● Task directions
Go through the entries below and count the lines holding the word "https". Reply with only the number, please.

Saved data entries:

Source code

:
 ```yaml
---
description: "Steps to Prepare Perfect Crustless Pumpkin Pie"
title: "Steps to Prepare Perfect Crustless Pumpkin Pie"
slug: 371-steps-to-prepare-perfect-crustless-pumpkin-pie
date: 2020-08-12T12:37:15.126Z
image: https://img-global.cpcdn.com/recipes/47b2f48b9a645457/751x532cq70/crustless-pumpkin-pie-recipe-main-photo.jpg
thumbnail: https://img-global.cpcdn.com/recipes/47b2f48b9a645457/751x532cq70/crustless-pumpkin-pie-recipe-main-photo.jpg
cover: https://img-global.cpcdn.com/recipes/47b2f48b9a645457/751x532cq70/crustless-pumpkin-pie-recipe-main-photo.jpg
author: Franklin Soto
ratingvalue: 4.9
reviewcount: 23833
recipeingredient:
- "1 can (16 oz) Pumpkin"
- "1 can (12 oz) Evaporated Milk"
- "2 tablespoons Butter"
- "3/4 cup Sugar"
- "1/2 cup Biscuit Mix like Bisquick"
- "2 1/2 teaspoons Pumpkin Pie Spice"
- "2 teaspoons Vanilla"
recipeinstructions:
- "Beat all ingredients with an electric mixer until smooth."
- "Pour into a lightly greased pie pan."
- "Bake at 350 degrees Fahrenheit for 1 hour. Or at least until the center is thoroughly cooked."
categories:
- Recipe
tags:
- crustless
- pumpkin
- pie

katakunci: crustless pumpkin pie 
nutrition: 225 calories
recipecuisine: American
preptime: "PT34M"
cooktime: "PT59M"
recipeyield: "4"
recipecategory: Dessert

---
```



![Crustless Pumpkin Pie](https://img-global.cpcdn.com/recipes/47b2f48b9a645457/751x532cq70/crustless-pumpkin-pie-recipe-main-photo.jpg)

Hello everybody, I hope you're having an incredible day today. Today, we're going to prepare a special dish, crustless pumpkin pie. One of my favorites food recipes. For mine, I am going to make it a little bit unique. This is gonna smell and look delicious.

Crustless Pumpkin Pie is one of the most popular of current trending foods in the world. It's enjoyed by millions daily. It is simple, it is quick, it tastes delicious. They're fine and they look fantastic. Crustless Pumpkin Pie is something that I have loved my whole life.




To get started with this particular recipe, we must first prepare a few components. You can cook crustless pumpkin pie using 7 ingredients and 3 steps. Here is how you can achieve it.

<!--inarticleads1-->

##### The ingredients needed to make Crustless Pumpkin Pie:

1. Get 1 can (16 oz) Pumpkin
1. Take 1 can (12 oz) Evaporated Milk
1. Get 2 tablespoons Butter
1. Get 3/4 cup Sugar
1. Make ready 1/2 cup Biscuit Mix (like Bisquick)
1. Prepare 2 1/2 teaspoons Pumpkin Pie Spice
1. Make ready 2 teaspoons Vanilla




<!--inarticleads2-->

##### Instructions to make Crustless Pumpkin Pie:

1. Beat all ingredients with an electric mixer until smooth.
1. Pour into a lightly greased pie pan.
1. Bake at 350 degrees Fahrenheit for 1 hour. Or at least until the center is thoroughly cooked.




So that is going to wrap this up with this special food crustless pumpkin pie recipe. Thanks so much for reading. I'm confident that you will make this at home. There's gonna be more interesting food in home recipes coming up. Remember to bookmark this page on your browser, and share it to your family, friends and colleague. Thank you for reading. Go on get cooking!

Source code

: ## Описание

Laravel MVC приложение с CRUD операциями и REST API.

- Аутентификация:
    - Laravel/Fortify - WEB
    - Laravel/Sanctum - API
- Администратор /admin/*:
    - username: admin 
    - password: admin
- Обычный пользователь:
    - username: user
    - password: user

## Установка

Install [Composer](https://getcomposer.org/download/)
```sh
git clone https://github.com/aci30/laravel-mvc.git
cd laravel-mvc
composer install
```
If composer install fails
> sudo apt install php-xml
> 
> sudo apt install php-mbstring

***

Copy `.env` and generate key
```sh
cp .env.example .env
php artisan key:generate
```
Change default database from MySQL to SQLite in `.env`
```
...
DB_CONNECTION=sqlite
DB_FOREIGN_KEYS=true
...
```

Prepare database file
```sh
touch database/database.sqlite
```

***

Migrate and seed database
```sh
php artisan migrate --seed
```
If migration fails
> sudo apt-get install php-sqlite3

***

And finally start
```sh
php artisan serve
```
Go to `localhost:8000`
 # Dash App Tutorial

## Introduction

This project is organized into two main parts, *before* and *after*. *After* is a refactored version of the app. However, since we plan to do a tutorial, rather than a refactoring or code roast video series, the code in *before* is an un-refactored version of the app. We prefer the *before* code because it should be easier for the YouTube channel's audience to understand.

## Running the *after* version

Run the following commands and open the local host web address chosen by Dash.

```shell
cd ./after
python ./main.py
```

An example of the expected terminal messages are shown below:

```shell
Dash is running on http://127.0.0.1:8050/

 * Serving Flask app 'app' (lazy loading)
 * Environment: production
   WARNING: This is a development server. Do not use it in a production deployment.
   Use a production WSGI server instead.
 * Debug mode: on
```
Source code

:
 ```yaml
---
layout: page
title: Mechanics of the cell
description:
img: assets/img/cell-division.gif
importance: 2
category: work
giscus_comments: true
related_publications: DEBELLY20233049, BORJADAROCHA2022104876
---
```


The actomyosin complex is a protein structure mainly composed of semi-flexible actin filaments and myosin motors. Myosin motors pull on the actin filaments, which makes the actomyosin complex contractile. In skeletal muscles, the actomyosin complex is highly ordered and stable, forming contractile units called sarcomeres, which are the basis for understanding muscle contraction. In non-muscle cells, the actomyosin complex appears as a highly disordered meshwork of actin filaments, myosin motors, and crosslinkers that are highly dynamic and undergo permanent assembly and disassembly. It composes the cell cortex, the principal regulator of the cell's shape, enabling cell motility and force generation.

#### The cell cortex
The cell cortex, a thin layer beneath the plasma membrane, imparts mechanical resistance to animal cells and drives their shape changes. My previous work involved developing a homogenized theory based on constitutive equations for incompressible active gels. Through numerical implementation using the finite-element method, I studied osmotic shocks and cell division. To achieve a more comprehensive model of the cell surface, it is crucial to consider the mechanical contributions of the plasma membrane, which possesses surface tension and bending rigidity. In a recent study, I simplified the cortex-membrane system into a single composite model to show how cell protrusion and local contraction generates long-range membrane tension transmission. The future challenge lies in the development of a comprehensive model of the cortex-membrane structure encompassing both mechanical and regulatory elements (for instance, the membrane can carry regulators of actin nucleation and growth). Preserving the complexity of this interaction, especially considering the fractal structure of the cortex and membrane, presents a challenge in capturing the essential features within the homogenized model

● Response below
6